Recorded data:
====

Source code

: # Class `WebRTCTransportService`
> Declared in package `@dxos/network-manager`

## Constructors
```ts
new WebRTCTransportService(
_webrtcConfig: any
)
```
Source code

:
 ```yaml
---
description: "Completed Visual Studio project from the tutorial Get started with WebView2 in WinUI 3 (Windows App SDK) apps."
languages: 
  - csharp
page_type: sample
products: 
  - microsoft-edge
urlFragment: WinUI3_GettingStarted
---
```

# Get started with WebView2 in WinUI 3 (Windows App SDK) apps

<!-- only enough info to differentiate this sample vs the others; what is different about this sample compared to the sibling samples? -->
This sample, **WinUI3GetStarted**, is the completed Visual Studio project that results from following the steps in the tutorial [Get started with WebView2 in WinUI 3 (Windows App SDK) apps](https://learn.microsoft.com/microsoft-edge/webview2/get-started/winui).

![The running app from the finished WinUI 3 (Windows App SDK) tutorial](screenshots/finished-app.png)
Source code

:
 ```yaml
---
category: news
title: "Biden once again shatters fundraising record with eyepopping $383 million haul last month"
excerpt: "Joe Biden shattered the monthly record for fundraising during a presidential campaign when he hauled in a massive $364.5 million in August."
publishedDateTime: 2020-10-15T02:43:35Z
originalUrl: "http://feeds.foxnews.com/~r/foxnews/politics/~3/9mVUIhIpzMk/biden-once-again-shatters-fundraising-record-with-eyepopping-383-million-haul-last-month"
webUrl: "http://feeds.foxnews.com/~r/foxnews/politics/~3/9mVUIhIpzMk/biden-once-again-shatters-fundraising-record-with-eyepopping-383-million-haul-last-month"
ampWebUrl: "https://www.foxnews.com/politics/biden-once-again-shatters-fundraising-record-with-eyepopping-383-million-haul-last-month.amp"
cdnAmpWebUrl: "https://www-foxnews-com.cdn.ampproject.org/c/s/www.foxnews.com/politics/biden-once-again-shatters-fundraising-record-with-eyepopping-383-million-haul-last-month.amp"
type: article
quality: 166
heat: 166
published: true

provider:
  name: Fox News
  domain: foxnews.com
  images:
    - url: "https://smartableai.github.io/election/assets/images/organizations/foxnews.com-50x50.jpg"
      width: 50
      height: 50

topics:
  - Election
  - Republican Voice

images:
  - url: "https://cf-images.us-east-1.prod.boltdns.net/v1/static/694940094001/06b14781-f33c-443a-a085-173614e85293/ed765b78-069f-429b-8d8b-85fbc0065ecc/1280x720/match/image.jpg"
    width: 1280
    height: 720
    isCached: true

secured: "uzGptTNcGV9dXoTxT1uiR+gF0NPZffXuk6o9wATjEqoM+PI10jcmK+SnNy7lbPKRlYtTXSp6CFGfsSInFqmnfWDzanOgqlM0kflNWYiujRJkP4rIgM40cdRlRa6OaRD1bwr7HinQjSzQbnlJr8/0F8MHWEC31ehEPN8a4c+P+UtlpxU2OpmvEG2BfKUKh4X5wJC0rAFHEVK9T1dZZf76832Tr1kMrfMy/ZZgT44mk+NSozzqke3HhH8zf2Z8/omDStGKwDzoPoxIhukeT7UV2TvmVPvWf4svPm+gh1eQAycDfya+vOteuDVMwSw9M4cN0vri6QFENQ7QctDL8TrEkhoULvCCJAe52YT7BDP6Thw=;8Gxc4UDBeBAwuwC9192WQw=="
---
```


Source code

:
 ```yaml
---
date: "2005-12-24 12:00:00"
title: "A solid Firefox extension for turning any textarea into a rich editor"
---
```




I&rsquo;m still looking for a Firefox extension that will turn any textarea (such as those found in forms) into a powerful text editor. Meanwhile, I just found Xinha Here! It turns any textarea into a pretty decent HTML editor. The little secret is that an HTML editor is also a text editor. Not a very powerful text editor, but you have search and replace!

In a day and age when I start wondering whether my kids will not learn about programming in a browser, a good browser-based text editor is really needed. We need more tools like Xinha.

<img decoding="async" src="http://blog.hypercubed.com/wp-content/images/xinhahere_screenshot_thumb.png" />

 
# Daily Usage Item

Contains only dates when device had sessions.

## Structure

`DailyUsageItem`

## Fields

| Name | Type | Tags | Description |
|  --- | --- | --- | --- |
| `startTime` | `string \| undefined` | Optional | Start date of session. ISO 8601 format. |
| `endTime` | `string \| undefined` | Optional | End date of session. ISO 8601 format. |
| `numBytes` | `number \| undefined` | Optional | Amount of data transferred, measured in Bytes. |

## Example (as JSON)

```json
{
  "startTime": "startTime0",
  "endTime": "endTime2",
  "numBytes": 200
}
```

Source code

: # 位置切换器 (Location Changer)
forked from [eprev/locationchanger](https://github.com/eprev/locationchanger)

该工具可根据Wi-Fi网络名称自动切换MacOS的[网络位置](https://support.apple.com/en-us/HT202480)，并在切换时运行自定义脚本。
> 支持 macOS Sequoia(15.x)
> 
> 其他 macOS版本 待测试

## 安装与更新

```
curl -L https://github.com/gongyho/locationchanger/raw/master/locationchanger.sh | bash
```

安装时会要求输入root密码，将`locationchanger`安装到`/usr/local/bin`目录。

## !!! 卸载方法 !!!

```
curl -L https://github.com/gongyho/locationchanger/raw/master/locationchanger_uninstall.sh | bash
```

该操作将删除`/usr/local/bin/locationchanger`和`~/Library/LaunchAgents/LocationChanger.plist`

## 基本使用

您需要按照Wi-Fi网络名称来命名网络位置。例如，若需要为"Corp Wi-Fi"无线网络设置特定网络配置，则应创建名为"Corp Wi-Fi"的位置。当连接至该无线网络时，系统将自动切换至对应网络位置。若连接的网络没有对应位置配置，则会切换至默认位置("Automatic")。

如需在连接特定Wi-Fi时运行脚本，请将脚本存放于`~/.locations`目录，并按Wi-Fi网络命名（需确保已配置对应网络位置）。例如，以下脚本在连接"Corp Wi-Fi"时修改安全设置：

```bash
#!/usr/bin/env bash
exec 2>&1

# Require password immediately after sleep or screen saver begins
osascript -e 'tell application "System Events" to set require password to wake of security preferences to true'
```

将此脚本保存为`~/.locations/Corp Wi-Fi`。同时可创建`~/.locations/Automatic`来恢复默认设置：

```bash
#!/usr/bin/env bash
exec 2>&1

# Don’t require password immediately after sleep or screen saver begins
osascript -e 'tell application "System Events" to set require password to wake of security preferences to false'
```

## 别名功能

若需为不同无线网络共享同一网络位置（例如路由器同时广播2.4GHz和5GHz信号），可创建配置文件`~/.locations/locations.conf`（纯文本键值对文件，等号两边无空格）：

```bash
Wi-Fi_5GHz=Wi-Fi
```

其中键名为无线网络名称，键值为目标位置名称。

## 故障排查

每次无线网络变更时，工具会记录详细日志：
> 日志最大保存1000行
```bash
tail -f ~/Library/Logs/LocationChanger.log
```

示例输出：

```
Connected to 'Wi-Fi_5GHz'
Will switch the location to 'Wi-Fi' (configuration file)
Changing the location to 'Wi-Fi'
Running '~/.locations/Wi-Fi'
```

====

Instructions for the task:
Print the lines above from the one with "Tags | Description |" through the one with "安装时会要求输入root密码", both included, exactly as written and nothing more.

Output below:
| Name | Type | Tags | Description |
|  --- | --- | --- | --- |
| `startTime` | `string \| undefined` | Optional | Start date of session. ISO 8601 format. |
| `endTime` | `string \| undefined` | Optional | End date of session. ISO 8601 format. |
| `numBytes` | `number \| undefined` | Optional | Amount of data transferred, measured in Bytes. |

## Example (as JSON)

```json
{
  "startTime": "startTime0",
  "endTime": "endTime2",
  "numBytes": 200
}
```

Source code

: # 位置切换器 (Location Changer)
forked from [eprev/locationchanger](https://github.com/eprev/locationchanger)

该工具可根据Wi-Fi网络名称自动切换MacOS的[网络位置](https://support.apple.com/en-us/HT202480)，并在切换时运行自定义脚本。
> 支持 macOS Sequoia(15.x)
> 
> 其他 macOS版本 待测试

## 安装与更新

```
curl -L https://github.com/gongyho/locationchanger/raw/master/locationchanger.sh | bash
```

安装时会要求输入root密码，将`locationchanger`安装到`/usr/local/bin`目录。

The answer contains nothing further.